▶ _What is being asked_: Where does the word "stored" show up in the data? Please find each such line and copy it.

[[ Data for this task open ]]

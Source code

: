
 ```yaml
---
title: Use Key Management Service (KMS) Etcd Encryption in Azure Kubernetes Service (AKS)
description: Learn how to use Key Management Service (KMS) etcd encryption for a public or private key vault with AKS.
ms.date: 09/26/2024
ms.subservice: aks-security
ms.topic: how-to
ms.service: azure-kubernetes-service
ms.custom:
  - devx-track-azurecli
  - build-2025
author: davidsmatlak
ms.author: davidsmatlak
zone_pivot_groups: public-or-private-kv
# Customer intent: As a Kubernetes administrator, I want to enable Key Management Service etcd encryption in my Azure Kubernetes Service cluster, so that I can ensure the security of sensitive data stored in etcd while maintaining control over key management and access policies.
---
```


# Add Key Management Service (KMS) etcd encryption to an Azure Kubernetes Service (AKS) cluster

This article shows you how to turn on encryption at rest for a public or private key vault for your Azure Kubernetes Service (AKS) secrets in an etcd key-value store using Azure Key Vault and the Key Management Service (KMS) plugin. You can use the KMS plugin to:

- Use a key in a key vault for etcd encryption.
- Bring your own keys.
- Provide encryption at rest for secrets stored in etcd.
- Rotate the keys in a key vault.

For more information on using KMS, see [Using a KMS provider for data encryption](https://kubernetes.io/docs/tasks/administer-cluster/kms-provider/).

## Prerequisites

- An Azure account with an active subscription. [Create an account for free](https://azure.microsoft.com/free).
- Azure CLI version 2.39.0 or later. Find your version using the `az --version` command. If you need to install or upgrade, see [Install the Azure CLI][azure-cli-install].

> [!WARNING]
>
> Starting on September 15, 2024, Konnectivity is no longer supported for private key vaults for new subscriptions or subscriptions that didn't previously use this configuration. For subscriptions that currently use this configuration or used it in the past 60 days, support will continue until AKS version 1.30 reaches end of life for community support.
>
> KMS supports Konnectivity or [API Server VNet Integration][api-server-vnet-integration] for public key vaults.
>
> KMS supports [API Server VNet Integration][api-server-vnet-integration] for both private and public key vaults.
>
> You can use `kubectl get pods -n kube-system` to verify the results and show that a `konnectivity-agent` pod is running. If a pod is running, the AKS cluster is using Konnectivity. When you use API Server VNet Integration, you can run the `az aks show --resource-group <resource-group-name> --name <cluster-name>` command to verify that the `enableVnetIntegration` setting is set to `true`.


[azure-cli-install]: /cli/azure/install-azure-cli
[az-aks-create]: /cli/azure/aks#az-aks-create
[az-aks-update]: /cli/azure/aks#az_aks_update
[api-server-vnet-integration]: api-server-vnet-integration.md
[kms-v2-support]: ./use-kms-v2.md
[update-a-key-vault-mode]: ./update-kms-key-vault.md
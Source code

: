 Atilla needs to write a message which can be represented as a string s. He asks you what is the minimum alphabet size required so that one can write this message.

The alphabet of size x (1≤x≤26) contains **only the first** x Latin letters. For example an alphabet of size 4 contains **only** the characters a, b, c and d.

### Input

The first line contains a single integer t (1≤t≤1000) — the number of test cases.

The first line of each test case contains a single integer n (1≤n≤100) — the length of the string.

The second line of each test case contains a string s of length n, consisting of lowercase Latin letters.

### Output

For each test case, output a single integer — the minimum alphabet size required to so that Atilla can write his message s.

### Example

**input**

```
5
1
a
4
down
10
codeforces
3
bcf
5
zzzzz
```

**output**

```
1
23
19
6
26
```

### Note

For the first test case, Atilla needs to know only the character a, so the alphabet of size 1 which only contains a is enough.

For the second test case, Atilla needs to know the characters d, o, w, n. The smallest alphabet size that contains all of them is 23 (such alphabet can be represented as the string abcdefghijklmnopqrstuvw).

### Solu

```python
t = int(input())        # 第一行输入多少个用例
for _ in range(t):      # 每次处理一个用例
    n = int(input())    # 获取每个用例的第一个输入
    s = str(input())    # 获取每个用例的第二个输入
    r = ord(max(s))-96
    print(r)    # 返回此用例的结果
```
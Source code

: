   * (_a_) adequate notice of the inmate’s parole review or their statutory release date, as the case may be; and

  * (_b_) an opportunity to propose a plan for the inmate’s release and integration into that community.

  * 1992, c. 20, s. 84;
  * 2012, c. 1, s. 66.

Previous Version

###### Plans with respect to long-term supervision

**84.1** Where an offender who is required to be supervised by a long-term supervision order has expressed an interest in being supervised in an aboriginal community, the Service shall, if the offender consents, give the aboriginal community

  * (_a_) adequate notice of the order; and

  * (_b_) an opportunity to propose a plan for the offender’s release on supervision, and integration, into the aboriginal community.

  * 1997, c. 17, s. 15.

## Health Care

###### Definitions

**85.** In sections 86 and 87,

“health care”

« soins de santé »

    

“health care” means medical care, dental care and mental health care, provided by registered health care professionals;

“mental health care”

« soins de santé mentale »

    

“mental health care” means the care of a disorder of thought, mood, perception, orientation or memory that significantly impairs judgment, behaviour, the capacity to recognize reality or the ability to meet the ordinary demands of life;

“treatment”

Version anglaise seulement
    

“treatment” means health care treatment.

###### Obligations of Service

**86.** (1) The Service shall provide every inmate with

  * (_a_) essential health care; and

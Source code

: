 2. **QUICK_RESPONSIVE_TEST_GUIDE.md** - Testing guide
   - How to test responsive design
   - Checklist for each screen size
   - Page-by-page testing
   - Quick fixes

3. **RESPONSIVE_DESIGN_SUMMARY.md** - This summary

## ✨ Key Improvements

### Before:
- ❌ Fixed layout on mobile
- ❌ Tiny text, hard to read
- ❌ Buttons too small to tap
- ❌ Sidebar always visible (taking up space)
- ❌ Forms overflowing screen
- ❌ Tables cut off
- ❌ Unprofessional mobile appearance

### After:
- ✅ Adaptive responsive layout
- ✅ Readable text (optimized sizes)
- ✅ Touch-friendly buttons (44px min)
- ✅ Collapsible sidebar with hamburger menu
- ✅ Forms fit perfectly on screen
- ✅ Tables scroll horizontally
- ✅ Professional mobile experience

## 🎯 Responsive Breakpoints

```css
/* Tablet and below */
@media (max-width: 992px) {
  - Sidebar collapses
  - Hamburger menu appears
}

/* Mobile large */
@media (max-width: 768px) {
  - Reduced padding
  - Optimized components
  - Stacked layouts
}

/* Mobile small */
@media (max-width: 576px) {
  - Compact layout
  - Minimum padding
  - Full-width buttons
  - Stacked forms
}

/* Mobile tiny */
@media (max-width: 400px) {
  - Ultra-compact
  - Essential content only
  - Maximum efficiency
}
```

[[ Data for this task closed ]]

▶ _Result for this task_:
# Customer intent: As a Kubernetes administrator, I want to enable Key Management Service etcd encryption in my Azure Kubernetes Service cluster, so that I can ensure the security of sensitive data stored in etcd while maintaining control over key management and access policies.
- Provide encryption at rest for secrets stored in etcd.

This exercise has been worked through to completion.